KCU reserves the right to refuse to comply with a request for rectification if the request is manifestly unfounded or excessive, taking into account whether the request is repetitive in nature.
If KCU considers that a request is manifestly unfounded or excessive, it can refuse to deal with the request. In this instance KCU will inform the individual without undue delay and within one month of receipt of the request about:
• the reasons we are not taking action;
• their right to make a complaint to the ICO or another supervisory authority; and
• their ability to seek to enforce this right through a judicial remedy.
A valid request for rectification can be made to any staff member who should, if they are unable to deal with it themselves, report it to the DPO. The staff member may seek clarification from the requester as to the exact information they wish to correct prior to handing it over to the DPO.
All requests shall be dealt with without undue delay and at the latest within one month of receipt.
If KCU have doubts about the identity of the person making the request we will ask for more information. We will only ask for the minimum of information necessary to confirm the requester’s identity.
The individual will be informed without undue delay and within one month that we need more information from them to confirm their identity and the church does not need to comply with the request until it has received the additional information.
In the unlikely event that the church has disclosed personal data to third parties, it will make every effort to contact each recipient and inform them of the correction or completion of the personal data – unless this proves impossible or involves disproportionate effort. If asked to, KCU will inform the individual about these recipients.
Erasure of data
Should any individual request that KCU removes all data concerning them that is held by the church, the DPO will undertake the removal of all such data from records and databases except those which are required by our auditors, to ensure safeguarding records are complete or any other area where we have a duty for legal compliance.
All staff are required to comply with the DPO’s request to ensure their computers and mobile devices are included in this erasure. However, KCU members, who are not controlled by the church, can be requested to do so, but the church cannot enforce this request.

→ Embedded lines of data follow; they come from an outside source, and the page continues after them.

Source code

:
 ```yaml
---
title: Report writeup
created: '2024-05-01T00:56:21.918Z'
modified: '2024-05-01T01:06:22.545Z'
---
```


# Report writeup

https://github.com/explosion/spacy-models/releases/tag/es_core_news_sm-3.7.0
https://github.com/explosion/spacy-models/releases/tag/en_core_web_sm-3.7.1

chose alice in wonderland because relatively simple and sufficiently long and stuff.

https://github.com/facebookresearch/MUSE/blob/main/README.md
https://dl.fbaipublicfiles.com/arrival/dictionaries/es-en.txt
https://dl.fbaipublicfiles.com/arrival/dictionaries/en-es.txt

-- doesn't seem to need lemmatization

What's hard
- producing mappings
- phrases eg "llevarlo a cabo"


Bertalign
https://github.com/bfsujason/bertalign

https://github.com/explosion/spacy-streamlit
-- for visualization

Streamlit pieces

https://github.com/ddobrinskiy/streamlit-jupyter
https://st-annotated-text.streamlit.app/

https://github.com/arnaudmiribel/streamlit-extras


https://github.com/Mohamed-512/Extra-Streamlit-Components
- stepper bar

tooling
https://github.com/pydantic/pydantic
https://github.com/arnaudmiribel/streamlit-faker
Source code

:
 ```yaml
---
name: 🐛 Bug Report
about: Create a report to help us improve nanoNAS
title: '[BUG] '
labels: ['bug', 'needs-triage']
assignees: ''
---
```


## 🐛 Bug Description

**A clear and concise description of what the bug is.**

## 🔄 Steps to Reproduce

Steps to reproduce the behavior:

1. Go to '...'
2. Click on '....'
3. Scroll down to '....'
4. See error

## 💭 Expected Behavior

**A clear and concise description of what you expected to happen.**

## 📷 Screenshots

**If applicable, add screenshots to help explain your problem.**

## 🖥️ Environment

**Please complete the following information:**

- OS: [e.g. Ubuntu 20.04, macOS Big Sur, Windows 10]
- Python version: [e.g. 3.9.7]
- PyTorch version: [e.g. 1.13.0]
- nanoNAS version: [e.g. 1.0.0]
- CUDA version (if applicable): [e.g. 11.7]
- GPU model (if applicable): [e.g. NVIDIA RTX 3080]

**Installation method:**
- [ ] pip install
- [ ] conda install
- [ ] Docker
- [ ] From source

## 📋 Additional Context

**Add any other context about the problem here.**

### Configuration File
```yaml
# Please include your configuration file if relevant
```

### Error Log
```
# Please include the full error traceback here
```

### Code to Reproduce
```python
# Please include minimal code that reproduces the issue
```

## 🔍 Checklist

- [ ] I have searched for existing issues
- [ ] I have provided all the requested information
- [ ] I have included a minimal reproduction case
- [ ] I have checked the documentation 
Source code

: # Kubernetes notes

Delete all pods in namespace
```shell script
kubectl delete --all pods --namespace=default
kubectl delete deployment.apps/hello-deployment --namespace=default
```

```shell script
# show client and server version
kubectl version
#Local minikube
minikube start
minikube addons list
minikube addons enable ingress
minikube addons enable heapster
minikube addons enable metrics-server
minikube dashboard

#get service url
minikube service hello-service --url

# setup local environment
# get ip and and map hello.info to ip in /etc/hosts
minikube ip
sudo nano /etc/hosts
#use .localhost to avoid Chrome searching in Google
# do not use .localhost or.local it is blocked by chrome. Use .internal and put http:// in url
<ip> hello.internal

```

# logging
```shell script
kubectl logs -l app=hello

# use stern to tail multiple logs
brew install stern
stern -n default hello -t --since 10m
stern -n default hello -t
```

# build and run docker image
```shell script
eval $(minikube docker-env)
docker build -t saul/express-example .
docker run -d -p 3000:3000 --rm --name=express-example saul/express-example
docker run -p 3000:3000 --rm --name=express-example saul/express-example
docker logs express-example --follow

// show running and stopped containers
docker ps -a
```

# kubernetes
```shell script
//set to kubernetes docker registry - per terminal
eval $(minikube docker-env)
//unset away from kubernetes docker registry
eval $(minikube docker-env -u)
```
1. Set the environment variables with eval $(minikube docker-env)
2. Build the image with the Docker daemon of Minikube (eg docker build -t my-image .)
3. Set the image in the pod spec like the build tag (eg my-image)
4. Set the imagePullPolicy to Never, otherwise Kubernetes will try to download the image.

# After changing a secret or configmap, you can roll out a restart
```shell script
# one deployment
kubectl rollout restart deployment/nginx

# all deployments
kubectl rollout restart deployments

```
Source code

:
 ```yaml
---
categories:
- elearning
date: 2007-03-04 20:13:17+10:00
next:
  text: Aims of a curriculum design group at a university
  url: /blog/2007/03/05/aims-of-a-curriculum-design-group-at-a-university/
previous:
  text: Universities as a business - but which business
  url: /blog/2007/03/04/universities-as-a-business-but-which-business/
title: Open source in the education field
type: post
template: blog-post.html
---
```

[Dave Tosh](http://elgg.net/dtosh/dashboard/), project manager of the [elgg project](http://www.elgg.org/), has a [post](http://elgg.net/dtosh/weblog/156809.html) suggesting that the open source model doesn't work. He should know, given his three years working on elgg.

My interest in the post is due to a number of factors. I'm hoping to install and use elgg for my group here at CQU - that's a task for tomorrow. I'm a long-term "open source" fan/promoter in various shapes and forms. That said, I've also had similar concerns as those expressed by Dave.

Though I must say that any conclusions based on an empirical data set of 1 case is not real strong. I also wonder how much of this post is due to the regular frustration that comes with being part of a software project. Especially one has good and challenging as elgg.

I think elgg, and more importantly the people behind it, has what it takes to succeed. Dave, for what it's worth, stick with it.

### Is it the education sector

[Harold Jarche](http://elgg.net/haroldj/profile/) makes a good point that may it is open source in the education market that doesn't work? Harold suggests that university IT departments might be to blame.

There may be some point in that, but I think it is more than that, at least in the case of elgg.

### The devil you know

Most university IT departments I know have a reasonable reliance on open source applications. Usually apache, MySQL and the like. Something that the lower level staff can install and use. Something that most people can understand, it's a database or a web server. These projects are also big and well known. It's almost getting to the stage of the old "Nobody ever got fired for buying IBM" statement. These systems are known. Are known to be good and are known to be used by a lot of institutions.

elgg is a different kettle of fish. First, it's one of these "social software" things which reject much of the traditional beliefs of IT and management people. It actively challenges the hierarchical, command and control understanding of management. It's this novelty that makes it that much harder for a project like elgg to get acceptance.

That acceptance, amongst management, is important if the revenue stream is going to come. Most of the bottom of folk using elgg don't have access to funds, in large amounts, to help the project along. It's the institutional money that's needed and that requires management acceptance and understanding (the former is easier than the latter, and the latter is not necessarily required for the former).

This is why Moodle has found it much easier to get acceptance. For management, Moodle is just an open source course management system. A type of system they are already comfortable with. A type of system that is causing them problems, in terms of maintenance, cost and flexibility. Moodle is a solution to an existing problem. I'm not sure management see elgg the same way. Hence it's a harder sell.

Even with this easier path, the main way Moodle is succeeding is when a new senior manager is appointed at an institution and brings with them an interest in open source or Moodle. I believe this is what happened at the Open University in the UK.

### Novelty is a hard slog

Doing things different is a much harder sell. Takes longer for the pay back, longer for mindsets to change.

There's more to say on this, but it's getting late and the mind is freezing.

Erasure will include removal of the following data:
• Contact information in printed and digital forms from that point forward
• Any emails sent by or to the individual that do not pertain to relevant auditing or safeguarding issues
• Any files or documents that relate to the individual that do not pertain to relevant auditing or safeguarding issues
You can grant consent to all the purposes; one of the purposes or none of the purposes contained in this privacy statement.
Where you do not grant consent we will not be able to use your personal data except in certain limited situations, such as where required to do so by law or to protect members of the public from serious harm. This will mean you will not be sent email updates or other communications from the church, but we will have to retain some data, i.e. giving or safeguarding matters, to satisfy legislation in terms of our record keeping.
If you do grant consent, please note you can withdraw your consent to all or any one of the above purposes at any time by contacting the Church Administrator at firstname.lastname@example.org. Please note that all processing of your personal data will cease once you have withdrawn consent but this will not affect any personal data that has already been processed prior to this point.
If we wish to use your personal data for a new purpose, not covered by this Data Privacy Statement, then we will provide you with a new notice explaining this new use prior to commencing the processing and setting out the relevant purposes and processing conditions. Where and whenever necessary, we will seek your prior consent to the new processing.